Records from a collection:
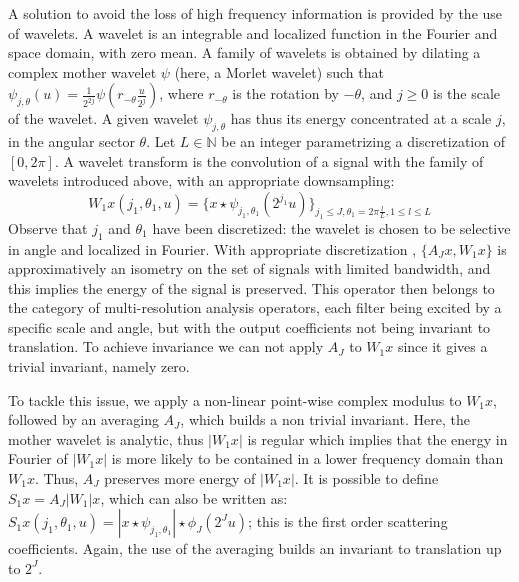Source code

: \documentclass[10pt,twocolumn,letterpaper]{article}
\newcommand{\citep}{\cite}
\begin{document}
A solution to avoid the loss of high frequency information is provided by the use of wavelets. A wavelet is an integrable and localized function in the Fourier and space domain, with zero mean. A family of wavelets is obtained by dilating a complex mother wavelet $\psi$ (here, a Morlet wavelet) such that $\psi_{j,\theta}(u)=\frac 1 {2^{2j}}\psi(r_{-\theta}\frac{u}{2^j})$, where $r_{-\theta}$ is the rotation by $-\theta$, and $j\geq 0$ is the scale of the wavelet. A given wavelet $\psi_{j,\theta}$ has thus its energy concentrated at a scale $j$, in the angular sector $\theta$. Let $L\in \mathbb{N}$ be an integer parametrizing a discretization of $[0,2\pi]$. A wavelet transform is the convolution of a signal with the family of wavelets introduced above, with an appropriate downsampling:
\begin{equation*}
W_1x(j_1,\theta_1,u)=\{x\star \psi_{j_1,\theta_1}(2^{j_1}u)\}_{j_1\leq J,\theta_1=2\pi\frac{l}{L},1\leq l\leq L}
\end{equation*}
Observe that $j_1$ and $\theta_1$ have been discretized: the wavelet is chosen to be selective in angle and localized in Fourier. 
With appropriate discretization \cite{oyallon2015deep}, $\{A_Jx,W_1x\}$ is approximatively an isometry on the set of signals with limited bandwidth, and this implies the energy of the signal is preserved. This operator then belongs to the category of multi-resolution analysis operators, each filter being excited by a specific scale and angle, but with the output coefficients not being invariant to translation. To achieve invariance we can not apply $A_J$ to $W_1x$ since it gives a trivial invariant, namely zero.



To tackle this issue, we apply a non-linear point-wise complex modulus to $W_1x$, followed by an averaging $A_J$, which builds a non trivial invariant. Here, the mother wavelet is analytic, thus $|W_1x|$ is  regular \citep{bernstein2013generalized} which implies that the energy in Fourier of $|W_1x|$ is more likely to be contained in a lower frequency domain than $W_1x$. Thus, $A_J$ preserves more energy of $|W_1x|$. It is possible to define $S_1x=A_J|W_1|x$, which can also be written as: $S_1x(j_1,\theta_1,u)=|x\star\psi_{j_1,\theta_1}|\star\phi_J(2^Ju)$; this is the first order scattering coefficients. Again, the use of the averaging  builds an invariant to translation up to $2^J$.
\end{document}
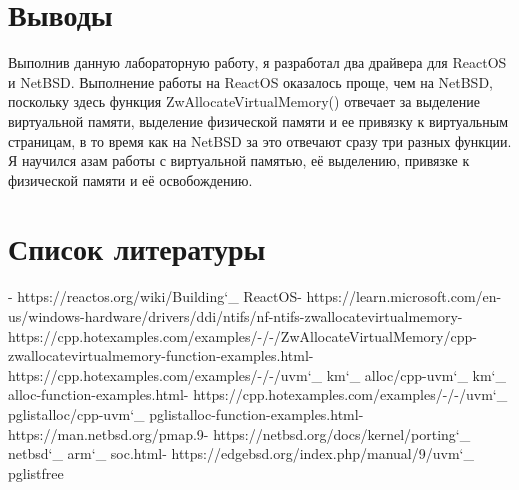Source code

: \documentclass[a4paper, 14pt]{extarticle}
\begin{document}
\section{Выводы} \label{sec:Conclusion}
Выполнив данную лабораторную работу, я разработал два драйвера для ReactOS и NetBSD. Выполнение работы на ReactOS оказалось проще, чем на NetBSD, поскольку здесь функция ZwAllocateVirtualMemory() отвечает за выделение виртуальной памяти, выделение физической памяти и ее привязку к виртуальным страницам, в то время как на NetBSD за это отвечают сразу три разных функции. Я научился азам работы с виртуальной памятью, её выделению, привязке к физической памяти и её освобождению.
\pagebreak

\section{Список литературы} \label{sec:Literature}
\begin{flushleft}
[1] - https://reactos.org/wiki/Building\char`_ ReactOS\newline
[2] - https://learn.microsoft.com/en-us/windows-hardware/drivers/ddi/ntifs/nf-ntifs-zwallocatevirtualmemory\newline
[3] - https://cpp.hotexamples.com/examples/-/-/ZwAllocateVirtualMemory/cpp-zwallocatevirtualmemory-function-examples.html\newline
[4] - https://cpp.hotexamples.com/examples/-/-/uvm\char`_ km\char`_ alloc/cpp-uvm\char`_ km\char`_ alloc-function-examples.html\newline
[5] - https://cpp.hotexamples.com/examples/-/-/uvm\char`_ pglistalloc/cpp-uvm\char`_ pglistalloc-function-examples.html\newline
[6] - https://man.netbsd.org/pmap.9\newline
[7] - https://netbsd.org/docs/kernel/porting\char`_ netbsd\char`_ arm\char`_ soc.html\newline
[8] - https://edgebsd.org/index.php/manual/9/uvm\char`_ pglistfree
\end{flushleft}
\end{document}
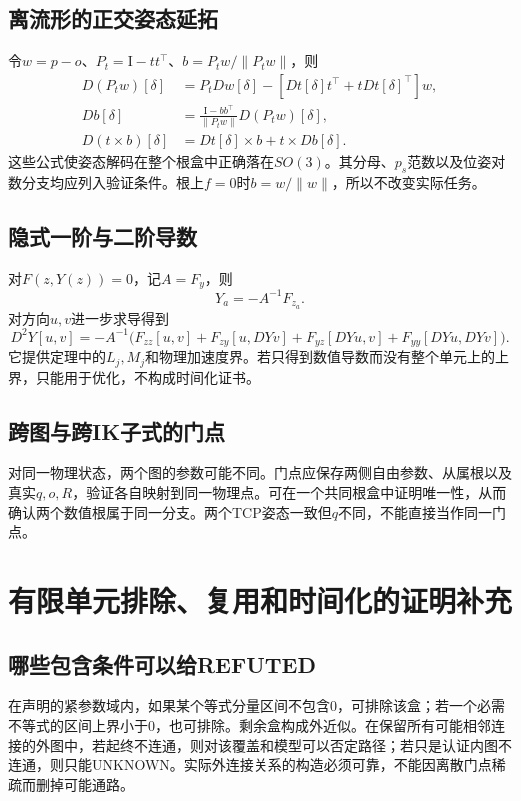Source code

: \documentclass[UTF8,11pt,a4paper,fontset=fandol]{ctexart}
\numberwithin{equation}{section}
\theoremstyle{definition}
\newcommand{\Id}{\mathrm I}
\begin{document}
\subsection{离流形的正交姿态延拓}
令$w=p-o$、$P_t=\Id-tt^\top$、$b=P_tw/\|P_tw\|$，则
\begin{align}
 D(P_tw)[\delta]&=P_tD w[\delta]-[Dt[\delta]t^\top+tDt[\delta]^\top]w,\\
 Db[\delta]&=\frac{\Id-bb^\top}{\|P_tw\|}D(P_tw)[\delta],\\
 D(t\times b)[\delta]&=Dt[\delta]\times b+t\times Db[\delta].
\end{align}
这些公式使姿态解码在整个根盒中正确落在$SO(3)$。其分母、$p_s$范数以及位姿对数分支均应列入验证条件。根上$f=0$时$b=w/\|w\|$，所以不改变实际任务。

\subsection{隐式一阶与二阶导数}
对$F(z,Y(z))=0$，记$A=F_y$，则
\begin{equation}
 Y_a=-A^{-1}F_{z_a}.
\end{equation}
对方向$u,v$进一步求导得到
\begin{equation}
 D^2Y[u,v]=-A^{-1}\bigl(
 F_{zz}[u,v]+F_{zy}[u,DYv]+F_{yz}[DYu,v]+F_{yy}[DYu,DYv]
 \bigr).
 \label{eq:implicit2}
\end{equation}
它提供定理中的$L_j,M_j$和物理加速度界。若只得到数值导数而没有整个单元上的上界，只能用于优化，不构成时间化证书。

\subsection{跨图与跨IK子式的门点}
对同一物理状态，两个图的参数可能不同。门点应保存两侧自由参数、从属根以及真实$q,o,R$，验证各自映射到同一物理点。可在一个共同根盒中证明唯一性，从而确认两个数值根属于同一分支。两个TCP姿态一致但$q$不同，不能直接当作同一门点。

\section{有限单元排除、复用和时间化的证明补充}
\subsection{哪些包含条件可以给REFUTED}
在声明的紧参数域内，如果某个等式分量区间不包含0，可排除该盒；若一个必需不等式的区间上界小于0，也可排除。剩余盒构成外近似。在保留所有可能相邻连接的外图中，若起终不连通，则对该覆盖和模型可以否定路径；若只是认证内图不连通，则只能UNKNOWN。实际外连接关系的构造必须可靠，不能因离散门点稀疏而删掉可能通路。
\end{document}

_GOAL OF THE EXERCISE_
The required result is an exact repeat of the records above from the line containing "这些公式使姿态解码在整个根盒" to their final line.

_RESPONSE TO THIS EXERCISE_
这些公式使姿态解码在整个根盒中正确落在$SO(3)$。其分母、$p_s$范数以及位姿对数分支均应列入验证条件。根上$f=0$时$b=w/\|w\|$，所以不改变实际任务。

\subsection{隐式一阶与二阶导数}
对$F(z,Y(z))=0$，记$A=F_y$，则
\begin{equation}
 Y_a=-A^{-1}F_{z_a}.
\end{equation}
对方向$u,v$进一步求导得到
\begin{equation}
 D^2Y[u,v]=-A^{-1}\bigl(
 F_{zz}[u,v]+F_{zy}[u,DYv]+F_{yz}[DYu,v]+F_{yy}[DYu,DYv]
 \bigr).
 \label{eq:implicit2}
\end{equation}
它提供定理中的$L_j,M_j$和物理加速度界。若只得到数值导数而没有整个单元上的上界，只能用于优化，不构成时间化证书。

\subsection{跨图与跨IK子式的门点}
对同一物理状态，两个图的参数可能不同。门点应保存两侧自由参数、从属根以及真实$q,o,R$，验证各自映射到同一物理点。可在一个共同根盒中证明唯一性，从而确认两个数值根属于同一分支。两个TCP姿态一致但$q$不同，不能直接当作同一门点。

\section{有限单元排除、复用和时间化的证明补充}
\subsection{哪些包含条件可以给REFUTED}
在声明的紧参数域内，如果某个等式分量区间不包含0，可排除该盒；若一个必需不等式的区间上界小于0，也可排除。剩余盒构成外近似。在保留所有可能相邻连接的外图中，若起终不连通，则对该覆盖和模型可以否定路径；若只是认证内图不连通，则只能UNKNOWN。实际外连接关系的构造必须可靠，不能因离散门点稀疏而删掉可能通路。
\end{document}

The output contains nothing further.